Research shows that future jobs in the area of STEM will grow faster than jobs in other areas, yet women make up just 23% of the current STEM workforce. But girls in seven school districts will receive the encouragement they need to pursue a future STEM (science, technology, engineering and math) career thanks to a grant focused on changing perceptions and providing educators with strategies to support their students’ learning. The nPower Girls program reaches girls in grades 4-8 in Castle Rock, Longview, Mill A, Mount Pleasant, Naselle-Grays River Valley, Ridgefield, and Wishram school districts, plus Three Rivers Christian School in Longview.
Through the grant, 14 teachers and eight administrators will receive professional development over the next three years. ESD 112 Science Coordinator Vickei Hrdina estimates that hundreds of girls will be impacted. Hrdina, a former archaeologist and teacher developed the program. “When I was working as an archaeologist, I realized how few others there were like me, a woman doing a science-related job,” she said. “It was a moving experience for me as a teacher and a mother to examine how to support girls so that they could pursue STEM in their lives.”
The grant funding provides teachers with opportunities to meet women in STEM careers and requires them to create programs in their schools that support girls in STEM subjects. Their students will have opportunities to connect with these female mentors.

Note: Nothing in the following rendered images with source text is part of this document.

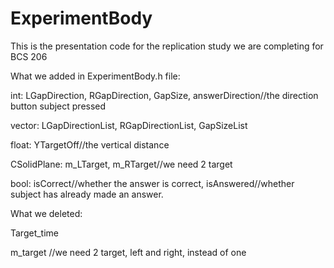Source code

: # ExperimentBody
This is the presentation code for the replication study we are completing for BCS 206


What we added in ExperimentBody.h file:

int: LGapDirection, RGapDirection, GapSize, answerDirection//the direction button subject pressed

vector<int>: LGapDirectionList, RGapDirectionList, GapSizeList
  
float: YTargetOff//the vertical distance 

CSolidPlane: m_LTarget, m_RTarget//we need 2 target

bool: isCorrect//whether the answer is correct, isAnswered//whether subject has already made an answer.




What we deleted:

Target_time

m_target //we need 2 target, left and right, instead of one
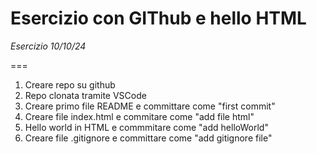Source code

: # Esercizio con GIThub e hello HTML
*Esercizio 10/10/24*

===
1. Creare repo su github
2. Repo clonata tramite VSCode
3. Creare primo file README e committare come "first commit"
4. Creare file index.html e commitare come "add file html"
5. Hello world in HTML e commmitare come "add helloWorld"
6. Creare file .gitignore e committare come "add gitignore file"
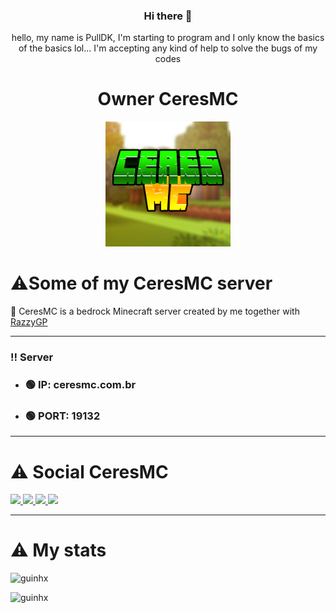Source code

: <div align="center">
  
### Hi there 👋
hello, my name is PullDK, I'm starting to program and I only know the basics of the basics lol... I'm accepting any kind of help to solve the bugs of my codes
<h1> Owner CeresMC</h1>  
  
<img src="CeresMC.png" width="200px">
 
 </div>
 <h1>⚠️Some of my CeresMC server</h1> 

 📌  CeresMC is a bedrock Minecraft server created by me together with [RazzyGP](https://github.com/RazzyGP)
 
 ----------------------------------------- 
 ###    ‼️ Server
- ### 🟢 IP: ceresmc.com.br
- ### 🟢 PORT: 19132
 -----------------------------------------
# ⚠️ Social CeresMC
 <a href="https://discord.com/invite/V7XRaFCREB"> <img src="https://img.shields.io/badge/Discord-7289DA?style=for-the-badge&logo=discord&logoColor=white"/> </a>
 <a href="https://www.instagram.com/ceresmc/"> <img src="https://img.shields.io/badge/Instagram-E4405F?style=for-the-badge&logo=instagram&logoColor=white"/> </a>
 <a href="https://twitter.com/CeresMC_"> <img src="https://img.shields.io/badge/Twitter-1DA1F2?style=for-the-badge&logo=twitter&logoColor=white"/> </a>
 <a href="https://www.youtube.com/channel/UC1_kBwej7Mpv-lsD6rX7Odw"> <img src="https://img.shields.io/badge/  YouTube -FF0000?style=for-the-badge&logo=youtube&logoColor=white"/> </a>

 ***
 
 <h1>⚠️ My stats</h1> 
 
<p align="left"><img src="https://github-readme-stats.vercel.app/api/top-langs/?username=PullDK&layout=compact=true&theme=dracula&title_color=fff" alt="guinhx" /></p> 

<p align="left"><img src="https://github-readme-stats.vercel.app/api?username=PullDK&show_icons=true&theme=dracula&title_color=fff" alt="guinhx" /></p>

“nPower Girls aims to change society’s way of thinking and provide girls with real-life examples of young women in the field to make their dreams of working in STEM more relatable,” she added.
In this exciting program ESD 112 math and science specialists are partnering with Clark College, Washington State University, U.S. Army Corps, Mt. St. Helens Institute, Oregon Tradeswomen, and the Southwest Washington STEM Network. Women working in STEM fields volunteer their time to show young girls that succeeding in a STEM career is possible.